- TRY IT:
Copy each line below that includes "students".
** DATA FOR THE TASK follows **
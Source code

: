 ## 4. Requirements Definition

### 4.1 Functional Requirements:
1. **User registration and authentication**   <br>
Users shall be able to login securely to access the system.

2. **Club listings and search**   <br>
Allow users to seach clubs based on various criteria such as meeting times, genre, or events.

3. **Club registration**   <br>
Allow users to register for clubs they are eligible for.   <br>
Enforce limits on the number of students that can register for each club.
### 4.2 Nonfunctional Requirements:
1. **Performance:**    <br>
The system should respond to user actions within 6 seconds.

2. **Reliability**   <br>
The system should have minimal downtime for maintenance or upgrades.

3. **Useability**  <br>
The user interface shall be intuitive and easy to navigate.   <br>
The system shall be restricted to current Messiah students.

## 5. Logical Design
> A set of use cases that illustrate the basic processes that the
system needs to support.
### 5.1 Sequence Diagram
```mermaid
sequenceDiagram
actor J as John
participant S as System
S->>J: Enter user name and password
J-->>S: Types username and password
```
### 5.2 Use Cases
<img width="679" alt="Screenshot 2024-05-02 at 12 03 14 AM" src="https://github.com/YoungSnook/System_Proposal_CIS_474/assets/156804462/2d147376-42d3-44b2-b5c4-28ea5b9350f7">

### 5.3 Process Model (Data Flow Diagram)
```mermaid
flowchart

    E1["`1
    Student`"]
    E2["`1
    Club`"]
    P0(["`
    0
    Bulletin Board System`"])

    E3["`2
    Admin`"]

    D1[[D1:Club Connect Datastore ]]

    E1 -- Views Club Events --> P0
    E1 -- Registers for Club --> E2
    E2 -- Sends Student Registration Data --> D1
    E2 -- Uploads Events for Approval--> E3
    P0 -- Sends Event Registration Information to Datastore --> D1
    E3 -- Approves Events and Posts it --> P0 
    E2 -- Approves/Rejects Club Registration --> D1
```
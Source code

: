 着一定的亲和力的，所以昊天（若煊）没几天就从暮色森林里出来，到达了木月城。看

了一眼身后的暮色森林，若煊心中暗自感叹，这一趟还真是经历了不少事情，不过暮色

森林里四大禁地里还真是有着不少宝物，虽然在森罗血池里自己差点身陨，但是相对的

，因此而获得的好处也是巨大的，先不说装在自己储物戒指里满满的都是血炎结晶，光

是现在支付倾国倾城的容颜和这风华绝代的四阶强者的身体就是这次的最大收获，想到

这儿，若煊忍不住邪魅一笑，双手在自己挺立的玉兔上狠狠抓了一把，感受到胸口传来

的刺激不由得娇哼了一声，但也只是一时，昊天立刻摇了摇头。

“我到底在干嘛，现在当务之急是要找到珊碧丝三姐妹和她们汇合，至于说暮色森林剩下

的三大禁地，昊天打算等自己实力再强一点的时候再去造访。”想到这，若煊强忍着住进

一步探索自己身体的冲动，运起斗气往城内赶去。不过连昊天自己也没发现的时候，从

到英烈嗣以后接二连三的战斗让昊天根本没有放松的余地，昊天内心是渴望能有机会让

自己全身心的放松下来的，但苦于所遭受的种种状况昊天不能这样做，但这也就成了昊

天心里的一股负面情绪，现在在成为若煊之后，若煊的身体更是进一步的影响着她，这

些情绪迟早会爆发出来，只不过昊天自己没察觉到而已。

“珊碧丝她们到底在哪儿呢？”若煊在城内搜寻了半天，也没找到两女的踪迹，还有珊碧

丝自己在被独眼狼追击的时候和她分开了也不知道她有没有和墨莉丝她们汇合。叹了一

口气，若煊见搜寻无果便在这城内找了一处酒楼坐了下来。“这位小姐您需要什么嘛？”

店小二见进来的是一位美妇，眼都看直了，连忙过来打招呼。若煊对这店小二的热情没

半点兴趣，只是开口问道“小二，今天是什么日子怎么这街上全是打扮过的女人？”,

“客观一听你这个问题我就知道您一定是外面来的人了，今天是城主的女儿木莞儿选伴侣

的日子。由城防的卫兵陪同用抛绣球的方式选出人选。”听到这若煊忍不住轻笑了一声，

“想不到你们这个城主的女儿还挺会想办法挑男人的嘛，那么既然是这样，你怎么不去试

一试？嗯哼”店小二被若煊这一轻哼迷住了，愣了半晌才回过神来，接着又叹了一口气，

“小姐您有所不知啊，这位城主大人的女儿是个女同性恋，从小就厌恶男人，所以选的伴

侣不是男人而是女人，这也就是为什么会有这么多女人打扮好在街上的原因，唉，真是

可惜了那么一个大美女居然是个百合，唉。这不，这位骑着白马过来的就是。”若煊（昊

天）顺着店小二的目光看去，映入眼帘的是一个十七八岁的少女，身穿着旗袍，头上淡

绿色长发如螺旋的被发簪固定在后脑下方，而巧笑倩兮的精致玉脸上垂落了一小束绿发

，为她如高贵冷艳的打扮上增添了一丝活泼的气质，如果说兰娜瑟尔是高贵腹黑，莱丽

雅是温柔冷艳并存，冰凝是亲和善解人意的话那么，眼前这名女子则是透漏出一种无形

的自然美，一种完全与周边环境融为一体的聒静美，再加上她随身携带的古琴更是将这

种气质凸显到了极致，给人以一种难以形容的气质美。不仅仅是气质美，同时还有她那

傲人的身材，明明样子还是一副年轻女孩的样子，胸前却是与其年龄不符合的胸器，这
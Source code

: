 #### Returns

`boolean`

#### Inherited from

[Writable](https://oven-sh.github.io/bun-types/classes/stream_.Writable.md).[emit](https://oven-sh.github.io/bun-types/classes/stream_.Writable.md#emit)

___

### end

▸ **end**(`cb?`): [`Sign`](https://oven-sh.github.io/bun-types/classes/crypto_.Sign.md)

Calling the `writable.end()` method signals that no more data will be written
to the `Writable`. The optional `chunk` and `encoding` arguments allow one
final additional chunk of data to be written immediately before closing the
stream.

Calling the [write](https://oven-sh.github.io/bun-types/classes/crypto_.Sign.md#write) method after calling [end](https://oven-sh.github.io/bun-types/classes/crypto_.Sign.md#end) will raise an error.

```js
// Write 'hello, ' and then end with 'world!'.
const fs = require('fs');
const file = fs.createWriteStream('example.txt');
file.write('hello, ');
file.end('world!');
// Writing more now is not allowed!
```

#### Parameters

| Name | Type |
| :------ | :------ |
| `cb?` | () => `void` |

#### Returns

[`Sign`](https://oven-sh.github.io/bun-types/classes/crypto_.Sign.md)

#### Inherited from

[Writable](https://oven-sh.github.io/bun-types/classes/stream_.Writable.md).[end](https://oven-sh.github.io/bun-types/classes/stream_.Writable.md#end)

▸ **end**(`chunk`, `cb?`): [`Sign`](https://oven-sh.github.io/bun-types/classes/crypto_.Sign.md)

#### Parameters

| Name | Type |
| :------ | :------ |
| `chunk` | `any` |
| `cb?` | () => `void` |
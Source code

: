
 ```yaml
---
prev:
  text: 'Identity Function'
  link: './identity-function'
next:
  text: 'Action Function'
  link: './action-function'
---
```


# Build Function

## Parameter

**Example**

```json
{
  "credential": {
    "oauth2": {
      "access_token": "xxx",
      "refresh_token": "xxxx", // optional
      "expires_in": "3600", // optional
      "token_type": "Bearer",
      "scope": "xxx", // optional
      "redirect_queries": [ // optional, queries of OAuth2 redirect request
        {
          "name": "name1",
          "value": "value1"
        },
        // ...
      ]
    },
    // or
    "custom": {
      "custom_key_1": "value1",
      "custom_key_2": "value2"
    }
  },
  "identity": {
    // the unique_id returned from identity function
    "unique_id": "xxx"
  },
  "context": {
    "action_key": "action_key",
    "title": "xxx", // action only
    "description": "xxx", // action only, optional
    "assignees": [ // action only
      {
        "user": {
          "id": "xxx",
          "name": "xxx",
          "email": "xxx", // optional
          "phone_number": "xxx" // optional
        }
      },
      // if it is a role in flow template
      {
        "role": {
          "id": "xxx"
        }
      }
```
** End of DATA FOR THE TASK **
- RESULT:
Enforce limits on the number of students that can register for each club.
The system shall be restricted to current Messiah students.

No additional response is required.